Dungeons & Dragons: Honour Among Thieves is the only film that’s had me genuinely excited for its release for a fair while, partly because I feel I have a stake in the film for some strange reason. It’s solely based on the fact that I’ve been a fan of D&D for almost a decade, I run my own games/campaigns, and am an active player and consumer of the products. Most films of the last year (big box office draws like Avatar 2), at most, garnered a response of “Oh yeah, go on then” from me when it came to my decision to see them in the cinema. But with the upcoming D&D movie, I’ve already confirmed to see it, at the time of writing, four times! Once with family, once with friends, once with my D&D group, and a solo trip just for myself.

The eOne/Paramount backed film is a reboot of the tabletop-game’s previous venture into the world of film, drawing people’s memories back to the critical failure and box-office bomb of a film that was Dungeons and Dragons, released in 2000 and starring the likes of Marlon Wayans and Jeremy Irons. At least the cast of that movie matched the “motley crew” aesthetic of most D&D adventuring parties. But hope seems to lie ahead

for the movie releasing at the end of March, with early reviews citing it as an accurate depiction of the in-game atmosphere, with elements of comedy, tonal seriousness, and high stakes. Seeing it score “100%” on Rotten Tomatoes, and have a consistent score of 7/10 across different reviews gives me hope!
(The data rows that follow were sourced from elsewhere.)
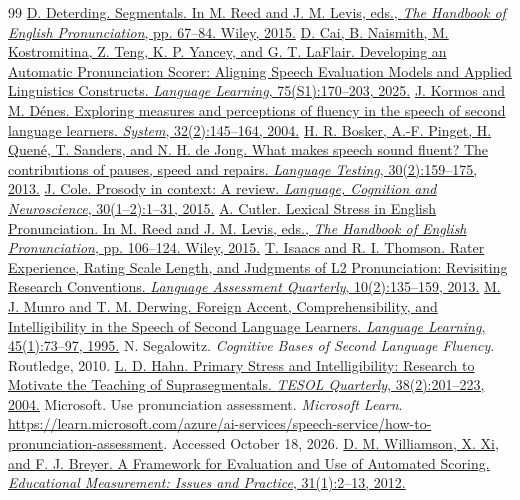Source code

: \documentclass[cameraready]{Interspeech}
\begin{document}
\begin{thebibliography}{99}
 \href{https://doi.org/10.1002/9781118346952.ch4}{D. Deterding. Segmentals. In M. Reed and J. M. Levis, eds., \textit{The Handbook of English Pronunciation}, pp. 67--84. Wiley, 2015.}
 \href{https://doi.org/10.1111/lang.70000}{D. Cai, B. Naismith, M. Kostromitina, Z. Teng, K. P. Yancey, and G. T. LaFlair. Developing an Automatic Pronunciation Scorer: Aligning Speech Evaluation Models and Applied Linguistics Constructs. \textit{Language Learning}, 75(S1):170--203, 2025.}
 \href{https://doi.org/10.1016/j.system.2004.01.001}{J. Kormos and M. D\'enes. Exploring measures and perceptions of fluency in the speech of second language learners. \textit{System}, 32(2):145--164, 2004.}
 \href{https://doi.org/10.1177/0265532212455394}{H. R. Bosker, A.-F. Pinget, H. Quen\'e, T. Sanders, and N. H. de Jong. What makes speech sound fluent? The contributions of pauses, speed and repairs. \textit{Language Testing}, 30(2):159--175, 2013.}
 \href{https://doi.org/10.1080/23273798.2014.963130}{J. Cole. Prosody in context: A review. \textit{Language, Cognition and Neuroscience}, 30(1--2):1--31, 2015.}
 \href{https://doi.org/10.1002/9781118346952.ch6}{A. Cutler. Lexical Stress in English Pronunciation. In M. Reed and J. M. Levis, eds., \textit{The Handbook of English Pronunciation}, pp. 106--124. Wiley, 2015.}
 \href{https://doi.org/10.1080/15434303.2013.769545}{T. Isaacs and R. I. Thomson. Rater Experience, Rating Scale Length, and Judgments of L2 Pronunciation: Revisiting Research Conventions. \textit{Language Assessment Quarterly}, 10(2):135--159, 2013.}
 \href{https://doi.org/10.1111/j.1467-1770.1995.tb00963.x}{M. J. Munro and T. M. Derwing. Foreign Accent, Comprehensibility, and Intelligibility in the Speech of Second Language Learners. \textit{Language Learning}, 45(1):73--97, 1995.}
 N. Segalowitz. \textit{Cognitive Bases of Second Language Fluency}. Routledge, 2010.
 \href{https://doi.org/10.2307/3588378}{L. D. Hahn. Primary Stress and Intelligibility: Research to Motivate the Teaching of Suprasegmentals. \textit{TESOL Quarterly}, 38(2):201--223, 2004.}
 Microsoft. Use pronunciation assessment. \textit{Microsoft Learn}. \url{https://learn.microsoft.com/azure/ai-services/speech-service/how-to-pronunciation-assessment}. Accessed October 18, 2026.
 \href{https://doi.org/10.1111/j.1745-3992.2011.00223.x}{D. M. Williamson, X. Xi, and F. J. Breyer. A Framework for Evaluation and Use of Automated Scoring. \textit{Educational Measurement: Issues and Practice}, 31(1):2--13, 2012.}

\end{thebibliography}
\end{document}

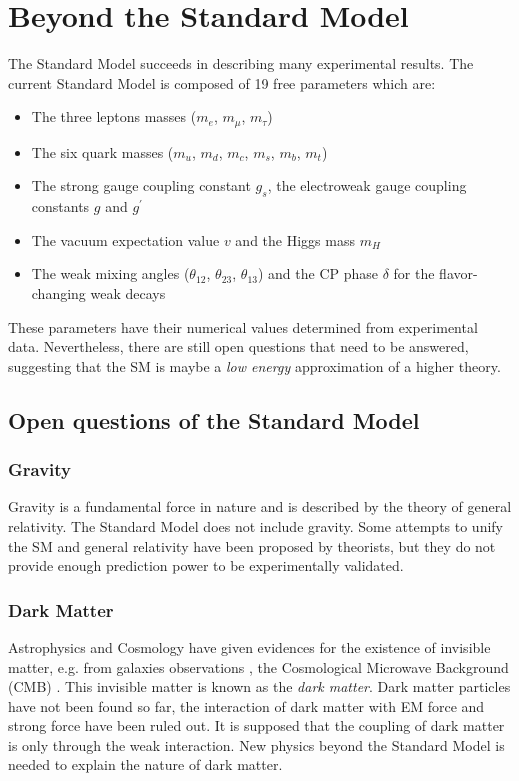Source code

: \section{Beyond the Standard Model}
\label{sec:BeyondSM}

The Standard Model succeeds in describing many experimental results. The current Standard Model is composed of 19 free parameters which are:
\begin{itemize}[noitemsep]
  \item The three leptons masses ($m_e$, $m_{\mu}$, $m_{\tau}$)
  \item The six quark masses ($m_u$, $m_d$, $m_c$, $m_s$, $m_b$, $m_t$)
  \item The strong gauge coupling constant $g_s$, the electroweak gauge coupling constants $g$ and $g^{\prime}$
  \item The vacuum expectation value $v$ and the Higgs mass $m_H$
  \item The weak mixing angles ($\theta_{12}$, $\theta_{23}$, $\theta_{13}$) and the CP phase $\delta$ for the flavor-changing weak decays \cite{Kobayashi:1973pt}
\end{itemize}
These parameters have their numerical values determined from experimental data. Nevertheless, there are still open questions that need to be answered, suggesting that the SM is maybe a \textit{low energy} approximation of a higher theory.

\subsection{Open questions of the Standard Model}

\subsubsection*{Gravity}

Gravity is a fundamental force in nature and is described by the theory of general relativity. The Standard Model does not include gravity. Some attempts to unify the SM and general relativity have been proposed by theorists, but they do not provide enough prediction power to be experimentally validated.

\subsubsection*{Dark Matter}

Astrophysics and Cosmology have given evidences for the existence of invisible matter, e.g. from galaxies observations \cite{Battistelli:2017zrp}, the Cosmological Microwave Background (CMB) \cite{Giesen:2012rp}. This invisible matter is known as the \textit{dark matter}. Dark matter particles have not been found so far, the interaction of dark matter with EM force and strong force have been ruled out. It is supposed that the coupling of dark matter is only through the weak interaction. New physics beyond the Standard Model is needed to explain the nature of dark matter.

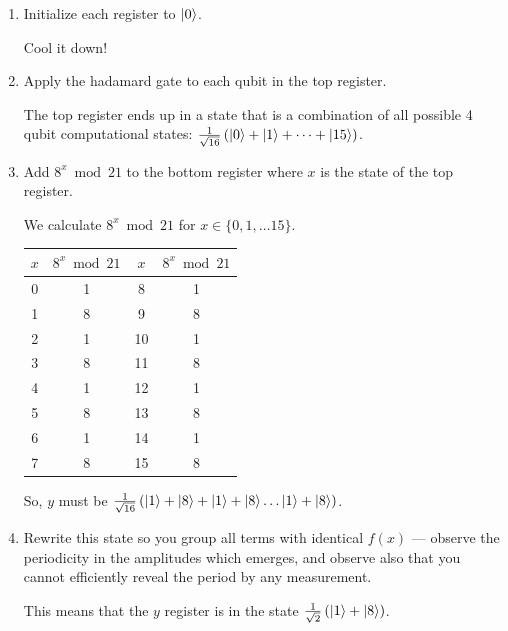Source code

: \documentclass[12pt]{article}
\newcommand{\rsqrt}[1]{\ensuremath{\frac{1}{\sqrt{#1}}}}
\newenvironment{answer}{\begingroup\setlength{\leftskip}{-\leftmargin}\begin{framed}}{\end{framed}\endgroup}
\begin{document}
\begin{enumerate}
    \item Initialize each register to $\ket{0}$.

    \begin{answer}
    	Cool it down!
    \end{answer}

    \item Apply the hadamard gate to each qubit in the top register.

    \begin{answer}
    	The top register ends up in a state that is a combination of all possible 4 qubit computational states: $\rsqrt{16}\left(\ket{0} + \ket{1} + \dots + \ket{15}\right)$.
    \end{answer}

    \item Add $8^x\bmod21$ to the bottom register where $x$ is the state of the top register.

    \begin{answer}
    	We calculate $8^x\bmod21$ for $x \in \{0, 1, \dots 15\}$.

    	\begin{tabular}{c|c||c|c}
    		$x$ & $8^x\bmod21$ & $x$ & $8^x\bmod21$ \\
    		\hline
    		0 & 1 & 8 & 1 \\
    		1 & 8 & 9 & 8 \\
    		2 & 1 & 10 & 1 \\
    		3 & 8 & 11 & 8 \\
    		4 & 1 & 12 & 1 \\
    		5 & 8 & 13 & 8 \\
    		6 & 1 & 14 & 1 \\
    		7 & 8 & 15 & 8 \\
    	\end{tabular}

    	So, $y$ must be $\rsqrt{16}\left(\ket{1} + \ket{8} + \ket{1} + \ket{8} \dots \ket{1} + \ket{8}\right)$.
    \end{answer}

    \item Rewrite this state so you group all terms with identical $f(x)$ — observe the periodicity in the amplitudes which emerges, and observe also that you cannot efficiently reveal the period by any measurement.

    \begin{answer}
       	This means that the $y$ register is in the state $\rsqrt{2}\left(\ket{1} + \ket{8}\right)$.


\end{answer}
\end{enumerate}
\end{document}
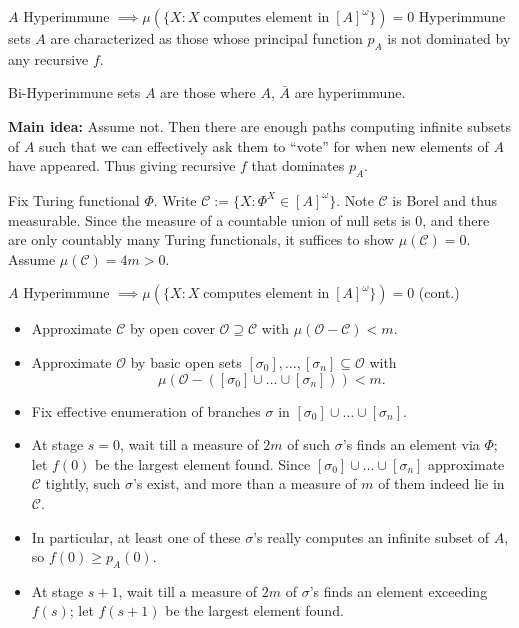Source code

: \begin{frame}{$A$ Hyperimmune $\implies \mu(\{X: X\; \text{computes
element in}\; [A]^\omega\}) =0$}
  Hyperimmune sets $A$ are characterized as those whose principal
  function $p_A$ is not dominated by any recursive $f$. \\
  \vspace{1em}

  Bi-Hyperimmune sets $A$ are those where $A$, $\bar{A}$ are hyperimmune.\\
  \vspace{1em}

  \textbf{Main idea:} Assume not. Then there are enough paths computing
  infinite subsets of $A$ such that we can effectively ask them to ``vote''
  for when new elements of $A$ have appeared. Thus giving recursive
  $f$ that dominates $p_A$.\\
  \vspace{1em}

  Fix Turing functional $\Phi$. Write $\mathcal{C} :=\{X:
  \Phi^X\in[A]^\omega\}$. Note $\mathcal{C}$ is Borel and thus measurable.
  Since the measure of a countable union of null sets is 0, and
  there are only countably many Turing functionals, it suffices to show
  $\mu(\mathcal{C})=0$. Assume $\mu(\mathcal{C})=4m>0$.
\end{frame}

\begin{frame}{$A$ Hyperimmune $\implies \mu(\{X: X\; \text{computes
element in}\; [A]^\omega\}) =0$ (cont.)}
  \begin{itemize}
    \item Approximate $\mathcal{C}$ by open cover
      $\mathcal{O}\supseteq\mathcal{C}$ with
      $\mu(\mathcal{O}-\mathcal{C})<m$.
    \item Approximate $\mathcal{O}$ by basic open sets
      $[\sigma_0],\ldots,[\sigma_n] \subseteq\mathcal{O}$ with
      \[\mu(\mathcal{O}-([\sigma_0]\cup\ldots\cup[\sigma_n])) <m.\]
    \item Fix effective enumeration of branches $\sigma$ in
      $[\sigma_0]\cup\ldots\cup[\sigma_n]$.
    \item At stage $s=0$, wait till a measure of $2m$ of such $\sigma$'s
      finds an element via $\Phi$; let $f(0)$ be the largest element found.
      Since $[\sigma_0]\cup\ldots\cup[\sigma_n]$ approximate $\mathcal{C}$
      tightly, such $\sigma$'s exist, and more than a measure of $m$ of
      them indeed lie in $\mathcal{C}$.
    \item In particular, at least one of these $\sigma$'s really computes
      an infinite subset of $A$, so $f(0)\geq p_A(0)$.
    \item At stage $s+1$, wait till a measure of $2m$ of $\sigma$'s
      finds an element exceeding $f(s)$; let $f(s+1)$ be the largest
      element found.
  \end{itemize}
\end{frame}

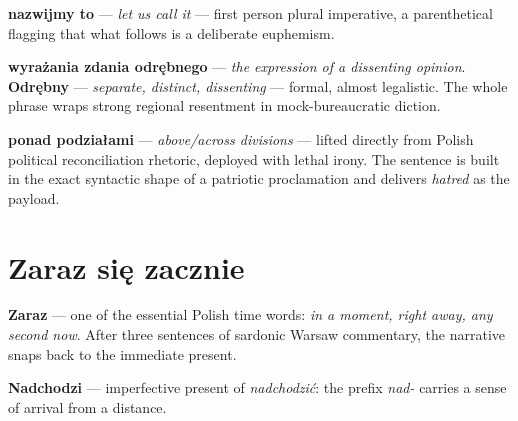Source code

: 
\textbf{nazwijmy to} --- \textit{let us call it} --- first person plural imperative, 
a parenthetical flagging that what follows is a deliberate euphemism.

\textbf{wyrażania zdania odrębnego} --- \textit{the expression of a dissenting opinion}. 
\textbf{Odrębny} --- \textit{separate, distinct, dissenting} --- formal, almost 
legalistic. The whole phrase wraps strong regional resentment in mock-bureaucratic diction.



\textbf{ponad podziałami} --- \textit{above/across divisions} --- lifted 
directly from Polish political reconciliation rhetoric, deployed with lethal 
irony. The sentence is built in the exact syntactic shape of a patriotic 
proclamation and delivers \textit{hatred} as the payload.

\section{Zaraz się zacznie}


\textbf{Zaraz} --- one of the essential Polish time words: \textit{in a moment, 
right away, any second now}. After three sentences of sardonic Warsaw commentary, 
the narrative snaps back to the immediate present.

\textbf{Nadchodzi} --- imperfective present of \textit{nadchodzić}: the prefix 
\textit{nad-} carries a sense of arrival from a distance.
In the twenty-three-year time period since the initial film’s release, the game has achieved an exponential growth in popularity, partly due to its featuring in television shows like Community and Stranger Things, but also in large part to the boom in online streaming 'actual-plays', shows where people play D&D online and stream their sessions to audiences around the world. Largely popular web series within the community like Critical Role, Dimension 20, High-Rollers, and smaller/burgeoning series like DesiQuest are giving audiences all over the world, from different backgrounds (with regards to race, gender and sexuality) access to the game. They are showing how anyone from anywhere is welcome within the tabletop-gaming space, and that its newer ventures into the world of film are following this same principle . Roleplaying allows the cohesion between your true self and your character; you live your best fantasy life as the high-elf cleric, while also being accepting of people from different ethnicities, genders, and sexualities. There is a rule at most tables and it’s simple: D.B.A.D.

Credit: Pxfuel

2023 has already been an eventful year for Dungeons and Dragons, and their parent companies Wizards of the Coast, and the big head-honcho, the dreaded monster at the end of the dungeon-crawl known as Hasbro. The OGL (Open Gaming License) debacle saw the higher-ups in charge of the game seek to revoke/replace the existing, beloved licence that allowed people to write their own third-party content for the game and publish it, everything from adventure modules, to world-guides and bestiaries. With the company threatening to cut the legs of third-party developers and publishers from under them, people rebelled and raised their voices. The higher-ups eventually backtracked following a mass boycott of their online platform D&D Beyond, and public outcry across social media. It’s funny that the creators of a game where heroes band together to defeat a larger threat against their way of life didn’t expect this response from their players/consumers…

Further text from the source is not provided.